▶ _What you need to do_
Return all of the data exactly, omitting any images.

▶ _Given data_
* * *
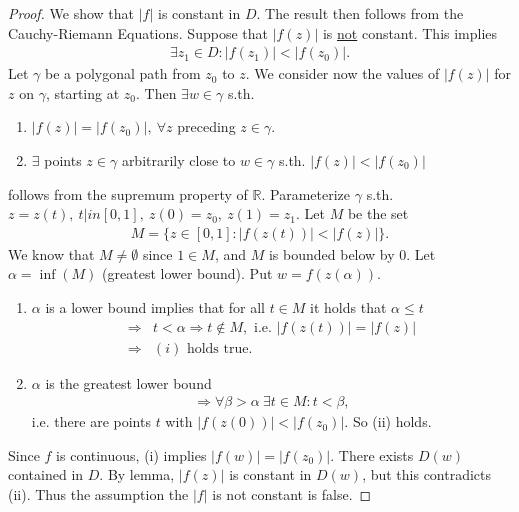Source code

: \documentclass[12pt, a4paper]{article}
\theoremstyle{plain}
\theoremstyle{definition}
\begin{document}
			\begin{proof}
				We show that $|f|$ is constant in $D$. The result then follows from the Cauchy-Riemann Equations. Suppose that $|f(z)|$ is \underline{not} constant. This implies
				\begin{align*}
					\exists z_1\in D: |f(z_1)|<|f(z_0)|.
				\end{align*}
				Let $\gamma$ be a polygonal path from $z_0$ to $z$. We consider now the values of $|f(z)|$ for $z$ on $\gamma$, starting at $z_0$. Then $\exists w\in \gamma$ s.th.
				\begin{enumerate}[label=(\roman*)]
					\item $|f(z)| = |f(z_0)|,\:\forall z$ preceding $z\in \gamma$.
					\item $\exists$ points $z\in \gamma$ arbitrarily close to $w\in \gamma$ s.th. $|f(z)|<|f(z_0)|$
				\end{enumerate}
				follows from the supremum property of $\mathbb{R}$. Parameterize $\gamma$ s.th. $z=z(t),\:t|in[0,1],\:z(0)=z_0,\:z(1)=z_1$. Let $M$ be the set
				\begin{align*}
				 	M=\{z\in[0,1]: |f(z(t))|<|f(z)|\}.
				 \end{align*} 
				 We know that $M\not=\emptyset$ since $1\in M$, and $M$ is bounded below by 0. Let $\alpha=\inf(M)$ (greatest lower bound). Put $w=f(z(\alpha))$.
				 \begin{enumerate}[label=(\roman*)]
				 	\item $\alpha$ is a lower bound implies that for all $t\in M$ it holds that $\alpha\le t$
				 	\begin{align*}
				 		\Rightarrow &t<\alpha \Rightarrow t\not\in M,\text{ i.e. } |f(z(t))|=|f(z)|\\
				 		\Rightarrow &(i)\text{ holds true}.
				 	\end{align*}

				 	\item $\alpha$ is the greatest lower bound
				 	\begin{align*}
				 		\Rightarrow \forall \beta>\alpha\:\exists t\in M: t<\beta,
				 	\end{align*}
				 	i.e. there are points $t$ with $|f(z(0))|<|f(z_0)|$. So (ii) holds.
				 \end{enumerate}
				 Since $f$ is continuous, (i) implies  $|f(w)|=|f(z_0)|$. There exists $D(w)$ contained in $D$. By lemma, $|f(z)|$ is constant in $D(w)$, but this contradicts (ii). Thus the assumption the $|f|$ is not constant is false.
			\end{proof}
\end{document}
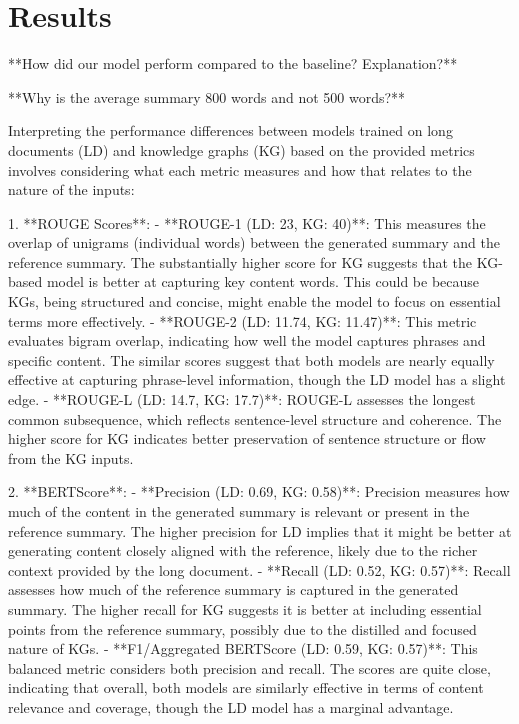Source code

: \documentclass[12pt]{article}
\begin{document}
\section{Results}
**How did our model perform compared to the baseline? Explanation?**

**Why is the average summary 800 words and not 500 words?**

Interpreting the performance differences between models trained on long documents (LD) and knowledge graphs (KG) based on the  provided metrics involves considering what each metric measures and how that relates to the nature of the inputs:

1. **ROUGE Scores**:
   - **ROUGE-1 (LD: 23, KG: 40)**: This measures the overlap of unigrams (individual words) between the generated summary and the reference summary. The substantially higher score for KG suggests that the KG-based model is better at capturing key content words. This could be because KGs, being structured and concise, might enable the model to focus on essential terms more effectively.
   - **ROUGE-2 (LD: 11.74, KG: 11.47)**: This metric evaluates bigram overlap, indicating how well the model captures phrases and specific content. The similar scores suggest that both models are nearly equally effective at capturing phrase-level information, though the LD model has a slight edge.
   - **ROUGE-L (LD: 14.7, KG: 17.7)**: ROUGE-L assesses the longest common subsequence, which reflects sentence-level structure and coherence. The higher score for KG indicates better preservation of sentence structure or flow from the KG inputs.

2. **BERTScore**:
   - **Precision (LD: 0.69, KG: 0.58)**: Precision measures how much of the content in the generated summary is relevant or present in the reference summary. The higher precision for LD implies that it might be better at generating content closely aligned with the reference, likely due to the richer context provided by the long document.
   - **Recall (LD: 0.52, KG: 0.57)**: Recall assesses how much of the reference summary is captured in the generated summary. The higher recall for KG suggests it is better at including essential points from the reference summary, possibly due to the distilled and focused nature of KGs.
   - **F1/Aggregated BERTScore (LD: 0.59, KG: 0.57)**: This balanced metric considers both precision and recall. The scores are quite close, indicating that overall, both models are similarly effective in terms of content relevance and coverage, though the LD model has a marginal advantage.
\end{document}
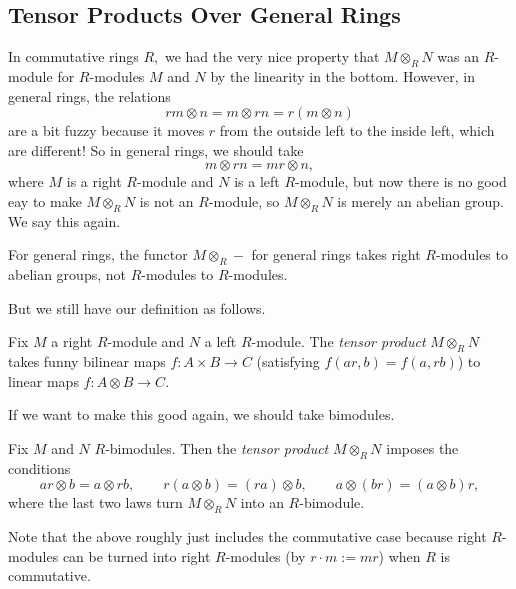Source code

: \subsection{Tensor Products Over General Rings}
In commutative rings $R,$ we had the very nice property that $M\otimes_RN$ was an $R$-module for $R$-modules $M$ and $N$ by the linearity in the bottom. However, in general rings, the relations
\[rm\otimes n=m\otimes rn=r(m\otimes n)\]
are a bit fuzzy because it moves $r$ from the outside left to the inside left, which are different! So in general rings, we should take
\[m\otimes rn=mr\otimes n,\]
where $M$ is a right $R$-module and $N$ is a left $R$-module, but now there is no good eay to make $M\otimes_RN$ is not an $R$-module, so $M\otimes_RN$ is merely an abelian group. We say this again.
\begin{warn}
	For general rings, the functor $M\otimes_R-$ for general rings takes right $R$-modules to abelian groups, not $R$-modules to $R$-modules.
\end{warn}
But we still have our definition as follows.
\begin{definition}
	Fix $M$ a right $R$-module and $N$ a left $R$-module. The \textit{tensor product} $M\otimes_RN$ takes funny bilinear maps $f:A\times B\to C$ (satisfying $f(ar,b)=f(a,rb)$) to linear maps $f:A\otimes B\to C.$
\end{definition}
If we want to make this good again, we should take bimodules.
\begin{definition}
	Fix $M$ and $N$ $R$-bimodules. Then the \textit{tensor product} $M\otimes_RN$ imposes the conditions
	\[ar\otimes b=a\otimes rb,\qquad r(a\otimes b)=(ra)\otimes b,\qquad a\otimes(br)=(a\otimes b)r,\]
	where the last two laws turn $M\otimes_RN$ into an $R$-bimodule.
\end{definition}
Note that the above roughly just includes the commutative case because right $R$-modules can be turned into right $R$-modules (by $r\cdot m:=mr$) when $R$ is commutative.

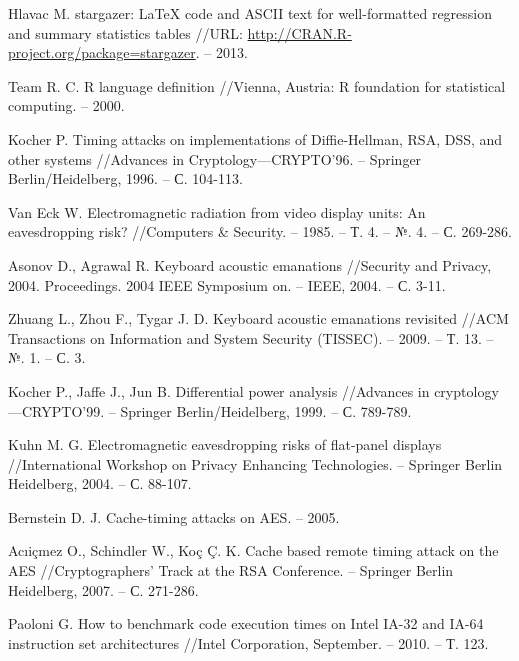 \begingroup
\renewcommand{\section}[2]{\anonsection{Библиографический список}}
\begin{thebibliography}{00}

  Hlavac M. stargazer: LaTeX code and ASCII text for well-formatted regression and summary statistics tables //URL: \url{http://CRAN.R-project.org/package=stargazer}. – 2013.

  Team R. C. R language definition //Vienna, Austria: R foundation for statistical computing. – 2000.

  Kocher P. Timing attacks on implementations of Diffie-Hellman, RSA, DSS, and other systems //Advances in Cryptology—CRYPTO’96. – Springer Berlin/Heidelberg, 1996. – С. 104-113.

  Van Eck W. Electromagnetic radiation from video display units: An eavesdropping risk? //Computers \& Security. – 1985. – Т. 4. – №. 4. – С. 269-286.

  Asonov D., Agrawal R. Keyboard acoustic emanations //Security and Privacy, 2004. Proceedings. 2004 IEEE Symposium on. – IEEE, 2004. – С. 3-11.

  Zhuang L., Zhou F., Tygar J. D. Keyboard acoustic emanations revisited //ACM Transactions on Information and System Security (TISSEC). – 2009. – Т. 13. – №. 1. – С. 3.

  Kocher P., Jaffe J., Jun B. Differential power analysis //Advances in cryptology—CRYPTO’99. – Springer Berlin/Heidelberg, 1999. – С. 789-789.

  Kuhn M. G. Electromagnetic eavesdropping risks of flat-panel displays //International Workshop on Privacy Enhancing Technologies. – Springer Berlin Heidelberg, 2004. – С. 88-107.

  Bernstein D. J. Cache-timing attacks on AES. – 2005.

  Acıiçmez O., Schindler W., Koç Ç. K. Cache based remote timing attack on the AES //Cryptographers’ Track at the RSA Conference. – Springer Berlin Heidelberg, 2007. – С. 271-286.

  Paoloni G. How to benchmark code execution times on Intel IA-32 and IA-64 instruction set architectures //Intel Corporation, September. – 2010. – Т. 123.


\end{thebibliography}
* * *
▶ _Response to the task_
Source code

: \documentclass[12pt, a4paper]{article}
\theoremstyle{plain}
\theoremstyle{definition}
\begin{document}
			\begin{proof}
				We show that $|f|$ is constant in $D$. The result then follows from the Cauchy-Riemann Equations. Suppose that $|f(z)|$ is \underline{not} constant. This implies
				\begin{align*}
					\exists z_1\in D: |f(z_1)|<|f(z_0)|.
				\end{align*}
				Let $\gamma$ be a polygonal path from $z_0$ to $z$. We consider now the values of $|f(z)|$ for $z$ on $\gamma$, starting at $z_0$. Then $\exists w\in \gamma$ s.th.
				\begin{enumerate}[label=(\roman*)]
					\item $|f(z)| = |f(z_0)|,\:\forall z$ preceding $z\in \gamma$.
					\item $\exists$ points $z\in \gamma$ arbitrarily close to $w\in \gamma$ s.th. $|f(z)|<|f(z_0)|$
				\end{enumerate}
				follows from the supremum property of $\mathbb{R}$. Parameterize $\gamma$ s.th. $z=z(t),\:t|in[0,1],\:z(0)=z_0,\:z(1)=z_1$. Let $M$ be the set
				\begin{align*}
				 	M=\{z\in[0,1]: |f(z(t))|<|f(z)|\}.
				 \end{align*} 
				 We know that $M\not=\emptyset$ since $1\in M$, and $M$ is bounded below by 0. Let $\alpha=\inf(M)$ (greatest lower bound). Put $w=f(z(\alpha))$.
				 \begin{enumerate}[label=(\roman*)]
				 	\item $\alpha$ is a lower bound implies that for all $t\in M$ it holds that $\alpha\le t$
				 	\begin{align*}
				 		\Rightarrow &t<\alpha \Rightarrow t\not\in M,\text{ i.e. } |f(z(t))|=|f(z)|\\
				 		\Rightarrow &(i)\text{ holds true}.
				 	\end{align*}

				 	\item $\alpha$ is the greatest lower bound
				 	\begin{align*}
				 		\Rightarrow \forall \beta>\alpha\:\exists t\in M: t<\beta,
				 	\end{align*}
				 	i.e. there are points $t$ with $|f(z(0))|<|f(z_0)|$. So (ii) holds.
				 \end{enumerate}
				 Since $f$ is continuous, (i) implies  $|f(w)|=|f(z_0)|$. There exists $D(w)$ contained in $D$. By lemma, $|f(z)|$ is constant in $D(w)$, but this contradicts (ii). Thus the assumption the $|f|$ is not constant is false.
			\end{proof}
\end{document}
Source code

: \documentclass[12pt]{article}
\begin{document}
\section{Results}
**How did our model perform compared to the baseline? Explanation?**

**Why is the average summary 800 words and not 500 words?**

Interpreting the performance differences between models trained on long documents (LD) and knowledge graphs (KG) based on the  provided metrics involves considering what each metric measures and how that relates to the nature of the inputs:

1. **ROUGE Scores**:
   - **ROUGE-1 (LD: 23, KG: 40)**: This measures the overlap of unigrams (individual words) between the generated summary and the reference summary. The substantially higher score for KG suggests that the KG-based model is better at capturing key content words. This could be because KGs, being structured and concise, might enable the model to focus on essential terms more effectively.
   - **ROUGE-2 (LD: 11.74, KG: 11.47)**: This metric evaluates bigram overlap, indicating how well the model captures phrases and specific content. The similar scores suggest that both models are nearly equally effective at capturing phrase-level information, though the LD model has a slight edge.
   - **ROUGE-L (LD: 14.7, KG: 17.7)**: ROUGE-L assesses the longest common subsequence, which reflects sentence-level structure and coherence. The higher score for KG indicates better preservation of sentence structure or flow from the KG inputs.

2. **BERTScore**:
   - **Precision (LD: 0.69, KG: 0.58)**: Precision measures how much of the content in the generated summary is relevant or present in the reference summary. The higher precision for LD implies that it might be better at generating content closely aligned with the reference, likely due to the richer context provided by the long document.
   - **Recall (LD: 0.52, KG: 0.57)**: Recall assesses how much of the reference summary is captured in the generated summary. The higher recall for KG suggests it is better at including essential points from the reference summary, possibly due to the distilled and focused nature of KGs.
   - **F1/Aggregated BERTScore (LD: 0.59, KG: 0.57)**: This balanced metric considers both precision and recall. The scores are quite close, indicating that overall, both models are similarly effective in terms of content relevance and coverage, though the LD model has a marginal advantage.
\end{document}
Source code

: \subsection{Tensor Products Over General Rings}
In commutative rings $R,$ we had the very nice property that $M\otimes_RN$ was an $R$-module for $R$-modules $M$ and $N$ by the linearity in the bottom. However, in general rings, the relations
\[rm\otimes n=m\otimes rn=r(m\otimes n)\]
are a bit fuzzy because it moves $r$ from the outside left to the inside left, which are different! So in general rings, we should take
\[m\otimes rn=mr\otimes n,\]
where $M$ is a right $R$-module and $N$ is a left $R$-module, but now there is no good eay to make $M\otimes_RN$ is not an $R$-module, so $M\otimes_RN$ is merely an abelian group. We say this again.
\begin{warn}
	For general rings, the functor $M\otimes_R-$ for general rings takes right $R$-modules to abelian groups, not $R$-modules to $R$-modules.
\end{warn}
But we still have our definition as follows.
\begin{definition}
	Fix $M$ a right $R$-module and $N$ a left $R$-module. The \textit{tensor product} $M\otimes_RN$ takes funny bilinear maps $f:A\times B\to C$ (satisfying $f(ar,b)=f(a,rb)$) to linear maps $f:A\otimes B\to C.$
\end{definition}
If we want to make this good again, we should take bimodules.
\begin{definition}
	Fix $M$ and $N$ $R$-bimodules. Then the \textit{tensor product} $M\otimes_RN$ imposes the conditions
	\[ar\otimes b=a\otimes rb,\qquad r(a\otimes b)=(ra)\otimes b,\qquad a\otimes(br)=(a\otimes b)r,\]
	where the last two laws turn $M\otimes_RN$ into an $R$-bimodule.
\end{definition}
Note that the above roughly just includes the commutative case because right $R$-modules can be turned into right $R$-modules (by $r\cdot m:=mr$) when $R$ is commutative.

 \begingroup
\renewcommand{\section}[2]{\anonsection{Библиографический список}}
\begin{thebibliography}{00}

  Hlavac M. stargazer: LaTeX code and ASCII text for well-formatted regression and summary statistics tables //URL: \url{http://CRAN.R-project.org/package=stargazer}. – 2013.

  Team R. C. R language definition //Vienna, Austria: R foundation for statistical computing. – 2000.

  Kocher P. Timing attacks on implementations of Diffie-Hellman, RSA, DSS, and other systems //Advances in Cryptology—CRYPTO’96. – Springer Berlin/Heidelberg, 1996. – С. 104-113.

  Van Eck W. Electromagnetic radiation from video display units: An eavesdropping risk? //Computers \& Security. – 1985. – Т. 4. – №. 4. – С. 269-286.

  Asonov D., Agrawal R. Keyboard acoustic emanations //Security and Privacy, 2004. Proceedings. 2004 IEEE Symposium on. – IEEE, 2004. – С. 3-11.

  Zhuang L., Zhou F., Tygar J. D. Keyboard acoustic emanations revisited //ACM Transactions on Information and System Security (TISSEC). – 2009. – Т. 13. – №. 1. – С. 3.

  Kocher P., Jaffe J., Jun B. Differential power analysis //Advances in cryptology—CRYPTO’99. – Springer Berlin/Heidelberg, 1999. – С. 789-789.

  Kuhn M. G. Electromagnetic eavesdropping risks of flat-panel displays //International Workshop on Privacy Enhancing Technologies. – Springer Berlin Heidelberg, 2004. – С. 88-107.

  Bernstein D. J. Cache-timing attacks on AES. – 2005.

  Acıiçmez O., Schindler W., Koç Ç. K. Cache based remote timing attack on the AES //Cryptographers’ Track at the RSA Conference. – Springer Berlin Heidelberg, 2007. – С. 271-286.

  Paoloni G. How to benchmark code execution times on Intel IA-32 and IA-64 instruction set architectures //Intel Corporation, September. – 2010. – Т. 123.


\end{thebibliography}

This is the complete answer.